Mijn vader

Mijn vader had vroeger twee passies. Dat waren TROS-omroepster Ellen Brusse (kent u haar nog?) en hardlopen. Bij die eerste kon ik hem weinig steunen, de tweede ging beter. Alhoewel, toen hij als verjaardagscadeau van mijn moeder een ticket voor de marathon van New York kreeg, schreef ik Ellen Brusse een brief. Dat mijn vader fan was van haar en dat ik trots was dat hij de marathon ging lopen. Hij kreeg een lief briefje terug, waarin ze hem veel succes wenste.

Stukje meelopen

Als familie steunden wij hem zoveel en vaak we konden. Dat betekende vroeg eten op trainingsavonden en als hij bezweet en vermoeid thuiskwam, vroegen we altijd hoe het was gegaan. Ook de weekenden ‘offerden’ we op om ergens in het land langs de kant te staan. Ik kan me nog goed herinneren hoe we ieder jaar in de duinen bij Castricum beschutting zochten tegen de gure wind en de kou als mijn vader de halve marathon van Egmond liep.

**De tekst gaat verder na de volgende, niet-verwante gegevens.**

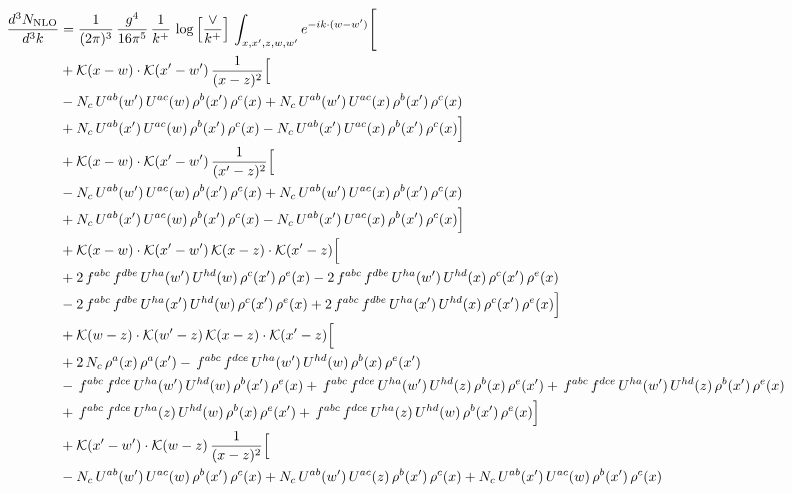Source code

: \documentclass[9pt]{article}
\numberwithin{equation}{section}
\begin{document}
\begin{align}
\frac{d^{3}N_{\mathrm{NLO}}}{d^{3}k} & = \frac{1}{(2\pi)^{3}}\,\frac{g^{4}}{16\pi^{5}}\,\frac{1}{k^{+}}\,\log\Big[\frac{\vee}{k^{+}}\Big]\,\int_{x,x',z,w,w'}e^{-ik\cdot (w-w')}\Bigg[ \notag\\
& +\mathcal{K}(x-w)\cdot\mathcal{K}(x'-w')\,\frac{1}{(x-z)^{2}}\Big[\notag\\
& -N_{c}\,U^{ab}(w')\,U^{ac}(w)\,\rho^{b}(x')\,\rho^{c}(x) +N_{c}\,U^{ab}(w')\,U^{ac}(x)\,\rho^{b}(x')\,\rho^{c}(x)\notag\\
& +N_{c}\,U^{ab}(x')\,U^{ac}(w)\,\rho^{b}(x')\,\rho^{c}(x) -N_{c}\,U^{ab}(x')\,U^{ac}(x)\,\rho^{b}(x')\,\rho^{c}(x)\Big]\notag\\
& +\mathcal{K}(x-w)\cdot\mathcal{K}(x'-w')\,\frac{1}{(x'-z)^{2}}\Big[\notag\\
& -N_{c}\,U^{ab}(w')\,U^{ac}(w)\,\rho^{b}(x')\,\rho^{c}(x) +N_{c}\,U^{ab}(w')\,U^{ac}(x)\,\rho^{b}(x')\,\rho^{c}(x)\notag\\
& +N_{c}\,U^{ab}(x')\,U^{ac}(w)\,\rho^{b}(x')\,\rho^{c}(x) -N_{c}\,U^{ab}(x')\,U^{ac}(x)\,\rho^{b}(x')\,\rho^{c}(x)\Big]\notag\\
& +\mathcal{K}(x-w)\cdot\mathcal{K}(x'-w')\,\mathcal{K}(x-z)\cdot\mathcal{K}(x'-z)\Big[\notag\\
& +2\,f^{abc}\,f^{dbe}\,U^{ha}(w')\,U^{hd}(w)\,\rho^{c}(x')\,\rho^{e}(x) -2\,f^{abc}\,f^{dbe}\,U^{ha}(w')\,U^{hd}(x)\,\rho^{c}(x')\,\rho^{e}(x)\notag\\
& -2\,f^{abc}\,f^{dbe}\,U^{ha}(x')\,U^{hd}(w)\,\rho^{c}(x')\,\rho^{e}(x) +2\,f^{abc}\,f^{dbe}\,U^{ha}(x')\,U^{hd}(x)\,\rho^{c}(x')\,\rho^{e}(x)\Big]\notag\\
& +\mathcal{K}(w-z)\cdot\mathcal{K}(w'-z)\,\mathcal{K}(x-z)\cdot\mathcal{K}(x'-z)\Big[\notag\\
& +2\,N_{c}\,\rho^{a}(x)\,\rho^{a}(x') -\,f^{abc}\,f^{dce}\,U^{ha}(w')\,U^{hd}(w)\,\rho^{b}(x)\,\rho^{e}(x')\notag\\
& -\,f^{abc}\,f^{dce}\,U^{ha}(w')\,U^{hd}(w)\,\rho^{b}(x')\,\rho^{e}(x) +\,f^{abc}\,f^{dce}\,U^{ha}(w')\,U^{hd}(z)\,\rho^{b}(x)\,\rho^{e}(x') +\,f^{abc}\,f^{dce}\,U^{ha}(w')\,U^{hd}(z)\,\rho^{b}(x')\,\rho^{e}(x)\notag\\
& +\,f^{abc}\,f^{dce}\,U^{ha}(z)\,U^{hd}(w)\,\rho^{b}(x)\,\rho^{e}(x') +\,f^{abc}\,f^{dce}\,U^{ha}(z)\,U^{hd}(w)\,\rho^{b}(x')\,\rho^{e}(x)\Big]\notag\\
& +\mathcal{K}(x'-w')\cdot\mathcal{K}(w-z)\,\frac{1}{(x-z)^{2}}\Big[\notag\\
& -N_{c}\,U^{ab}(w')\,U^{ac}(w)\,\rho^{b}(x')\,\rho^{c}(x) +N_{c}\,U^{ab}(w')\,U^{ac}(z)\,\rho^{b}(x')\,\rho^{c}(x) +N_{c}\,U^{ab}(x')\,U^{ac}(w)\,\rho^{b}(x')\,\rho^{c}(x)\notag\\

\end{align}
\end{document}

Halve marathon van Egmond, mijn vader

We stonden daar met een heel gezelschap, allemaal kennissen wiens partners, vaders en moeders ook liepen. Het was gezellig. Thermosflessen warme chocomel, koffie en op de terugweg een patatje met. Jarenlang zag ik mijn grote voorbeelden Marti ten Kate, Gerard Nijboer, Marja Wokke, Ingrid Kristiansen en Carlos Lopes passeren. We stonden strategisch, tegen een heuvel aan, waar de lopers een tandje langzamer gingen en wij ze nog beter konden zien. Zodra de top voorbij was, gebeurde er een hele tijd niks. Ja, er kwamen vele deelnemers achteraan, maar wij wisten dat we nog een uurtje moesten wachten. Vanaf dan konden we gaan turen in de massa. Was dat mijn vader, daar, met dat blauwe t-shirt? ‘Je vader had toch zijn witte shirt aangetrokken’, dacht mijn moeder hardop. We wisten het niet meer. Weer turen, tot je er gek van werd. En dan ineens stond mijn vader voor ons. Dat was nog het leukst, hij zag óns. En elk jaar weer stopte hij even om te vertellen hoe het ging.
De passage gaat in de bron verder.